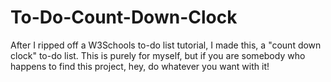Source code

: # To-Do-Count-Down-Clock
After I ripped off a W3Schools to-do list tutorial, I made this, a "count down clock" to-do list. This is purely for myself, but if you are somebody who happens to find this project, hey, do whatever you want with it!

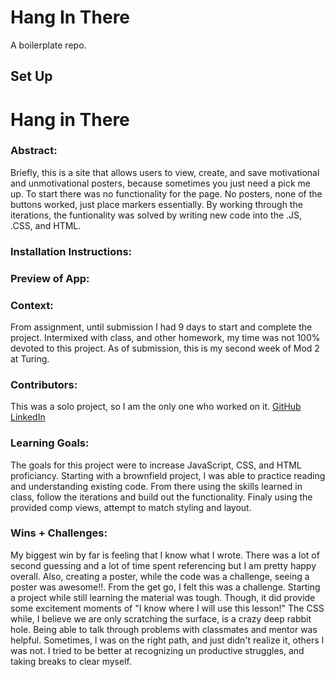  # Hang In There

A boilerplate repo. 

## Set Up



# Hang in There  

### Abstract:
[//]: <> (Briefly describe what you built and its features. What problem is the app solving? How does this application solve that problem?)
  Briefly, this is a site that allows users to view, create, and save motivational and unmotivational posters, because sometimes you just need a pick me up.  To start there was no functionality for the page. No posters, none of the buttons worked, just place markers essentially.  By working through the iterations, the funtionality was solved by writing new code into the .JS, .CSS, and HTML.

### Installation Instructions:
[//]: <> (What steps does a person have to take to get your app cloned down and running?)

### Preview of App:
[//]: <> (Provide ONE gif or screenshot of your application - choose the "coolest" piece of functionality to show off. gifs preferred!)

### Context:
[//]: <> (Give some context for the project here. How long did you have to work on it? How far into the Turing program are you?)
  From assignment, until submission I had 9 days to start and complete the project.  Intermixed with class, and other homework, my time was not 100% devoted to this project.  As of submission, this is my second week of Mod 2 at Turing.
### Contributors:
[//]: <> (Who worked on this application? Link to your GitHub. Consider also providing LinkedIn link)
  This was a solo project, so I am the only one who worked on it.
  [GitHub](https://github.com/James-Cochran)
  [LinkedIn](https://www.linkedin.com/in/james-cochran-/)

### Learning Goals:
[//]: <> (What were the learning goals of this project? What tech did you work with?)
  The goals for this project were to increase JavaScript, CSS, and HTML proficiancy.  Starting with a brownfield project, I was able to practice reading and understanding existing code.  From there using the skills learned in class, follow the iterations and build out the functionality.  Finaly using the provided comp views, attempt to match styling and layout.

### Wins + Challenges:
[//]: <> (What are 2-3 wins you have from this project? What were some challenges you faced - and how did you get over them?)
  My biggest win by far is feeling that I know what I wrote.  There was a lot of second guessing and a lot of time spent referencing but I am pretty happy overall.  Also, creating a poster, while the code was a challenge, seeing a poster was awesome!!.
    From the get go, I felt this was a challenge.  Starting a project while still learning the material was tough.  Though, it did provide some excitement moments of "I know where I will use this lesson!"  The CSS while, I believe we are only scratching the surface, is a crazy deep rabbit hole.  Being able to talk through problems with classmates and mentor was helpful.  Sometimes, I was on the right path, and just didn't realize it, others I was not.  I tried to be better at recognizing un productive struggles, and taking breaks to clear myself.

→ WORK INSTRUCTION:
The word "Briefly" appears in some of the lines above. Copy those lines.

→ RESULT:
[//]: <> (Briefly describe what you built and its features. What problem is the app solving? How does this application solve that problem?)
  Briefly, this is a site that allows users to view, create, and save motivational and unmotivational posters, because sometimes you just need a pick me up.  To start there was no functionality for the page. No posters, none of the buttons worked, just place markers essentially.  By working through the iterations, the funtionality was solved by writing new code into the .JS, .CSS, and HTML.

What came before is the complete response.